Note du Ministre chargé de la Défense Nationale à la Fédération protestante de France

A la suite de la déclaration du 10 janvier 1972 de la Fédération Protestante de France, concernant l'objection de conscience (voir ci-dessous) transmise à M. le Premier Ministre et à M. le Ministre d'Etat, chargé de la Défense Nationale, ce dernier a fait parvenir par son secrétariat particulier une note explicative (voir la note en Document I).

Déclaration de la F.P.F : "La Fédération protestante de France qui, depuis bien longtemps, demandait la reconnaissance du droit à l'objection de conscience avait accueilli avec soulagement le vote par le Parlement de la loi du 21 décembre 1963 sur ce sujet bien qu'elle ait été surprise et troublée à l'époque par l'article touchant à sa "propagande".

Cet article 11, dont la rédaction est ambiguë et devait obliger, le cas échéant, les tribunaux à une difficile distinction entre propagande et information, n'avait; pas été invoqué pendant plus de 7 ans. Lors du vote intervenu en 1970 à propos du code du service national, le rapporteur et la majorité de 1a commission de la Défense nationale, avaient même proposé sa suppression, mais n'avaient pas été suivis par l'Assemblée qui avait repris l'article 11 de la loi dans l’article 50 du dit code.

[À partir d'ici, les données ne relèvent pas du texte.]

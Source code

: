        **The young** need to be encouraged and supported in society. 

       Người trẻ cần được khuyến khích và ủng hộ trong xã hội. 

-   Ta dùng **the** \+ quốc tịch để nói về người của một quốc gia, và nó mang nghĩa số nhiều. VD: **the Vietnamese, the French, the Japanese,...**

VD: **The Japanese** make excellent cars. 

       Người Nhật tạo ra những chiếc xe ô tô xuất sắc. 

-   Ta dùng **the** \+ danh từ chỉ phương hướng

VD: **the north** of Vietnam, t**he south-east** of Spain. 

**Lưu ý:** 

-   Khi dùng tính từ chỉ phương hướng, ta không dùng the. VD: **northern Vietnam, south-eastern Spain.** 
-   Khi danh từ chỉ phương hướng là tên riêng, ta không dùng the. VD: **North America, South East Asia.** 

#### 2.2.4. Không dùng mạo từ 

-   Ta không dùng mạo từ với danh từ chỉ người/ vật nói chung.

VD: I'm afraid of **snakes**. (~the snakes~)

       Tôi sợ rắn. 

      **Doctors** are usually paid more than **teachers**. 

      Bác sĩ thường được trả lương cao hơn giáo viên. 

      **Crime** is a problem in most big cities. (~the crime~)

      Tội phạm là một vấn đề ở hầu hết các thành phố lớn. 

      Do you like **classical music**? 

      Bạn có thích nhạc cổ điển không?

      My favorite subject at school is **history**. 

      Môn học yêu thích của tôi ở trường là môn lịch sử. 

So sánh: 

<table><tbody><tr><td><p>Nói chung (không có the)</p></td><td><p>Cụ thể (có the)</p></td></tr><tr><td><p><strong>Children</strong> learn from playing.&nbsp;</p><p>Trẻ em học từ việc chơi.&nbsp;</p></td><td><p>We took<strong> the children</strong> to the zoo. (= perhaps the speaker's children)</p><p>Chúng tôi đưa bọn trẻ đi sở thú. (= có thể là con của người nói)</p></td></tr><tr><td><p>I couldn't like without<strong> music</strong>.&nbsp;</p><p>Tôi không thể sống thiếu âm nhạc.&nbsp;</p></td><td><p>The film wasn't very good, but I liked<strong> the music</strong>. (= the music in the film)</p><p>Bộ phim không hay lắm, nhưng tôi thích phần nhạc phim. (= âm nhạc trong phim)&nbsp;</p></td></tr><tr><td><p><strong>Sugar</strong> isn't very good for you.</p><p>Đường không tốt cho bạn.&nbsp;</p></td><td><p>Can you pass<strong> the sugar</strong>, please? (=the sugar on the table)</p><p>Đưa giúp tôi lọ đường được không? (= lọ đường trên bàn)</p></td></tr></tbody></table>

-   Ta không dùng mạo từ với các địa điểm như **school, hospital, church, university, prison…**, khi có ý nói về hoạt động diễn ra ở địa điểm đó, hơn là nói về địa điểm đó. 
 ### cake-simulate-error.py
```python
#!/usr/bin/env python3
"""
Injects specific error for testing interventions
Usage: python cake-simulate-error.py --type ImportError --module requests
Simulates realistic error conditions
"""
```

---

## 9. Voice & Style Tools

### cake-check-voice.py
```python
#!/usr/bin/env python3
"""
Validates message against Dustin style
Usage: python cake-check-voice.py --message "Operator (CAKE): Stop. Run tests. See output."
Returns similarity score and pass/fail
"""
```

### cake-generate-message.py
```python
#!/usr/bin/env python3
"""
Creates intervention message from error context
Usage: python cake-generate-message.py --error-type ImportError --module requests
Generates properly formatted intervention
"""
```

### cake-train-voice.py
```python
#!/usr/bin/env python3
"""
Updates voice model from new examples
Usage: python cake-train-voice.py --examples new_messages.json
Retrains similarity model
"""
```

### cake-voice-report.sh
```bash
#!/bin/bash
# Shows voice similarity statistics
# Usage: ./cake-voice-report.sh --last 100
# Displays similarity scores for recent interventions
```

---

Au moment où, en même temps que celle du Pasteur René CRUSE, un assez grand nombre d'inculpations sont faites en référence à cet article 50, la Fédération protestante de France pense que le gouvernement ferait acte de sagesse et finalement de justice en demandant au parlement l'abrogation d'un texte contestable du point de vue des principes généraux de notre droit et en veillant à ce que, dans son application actuelle, il ne soit pas porté atteinte à la libre communication des opinions que la loi du 21 décembre 1963 a eu, précisément pour objet de respecter."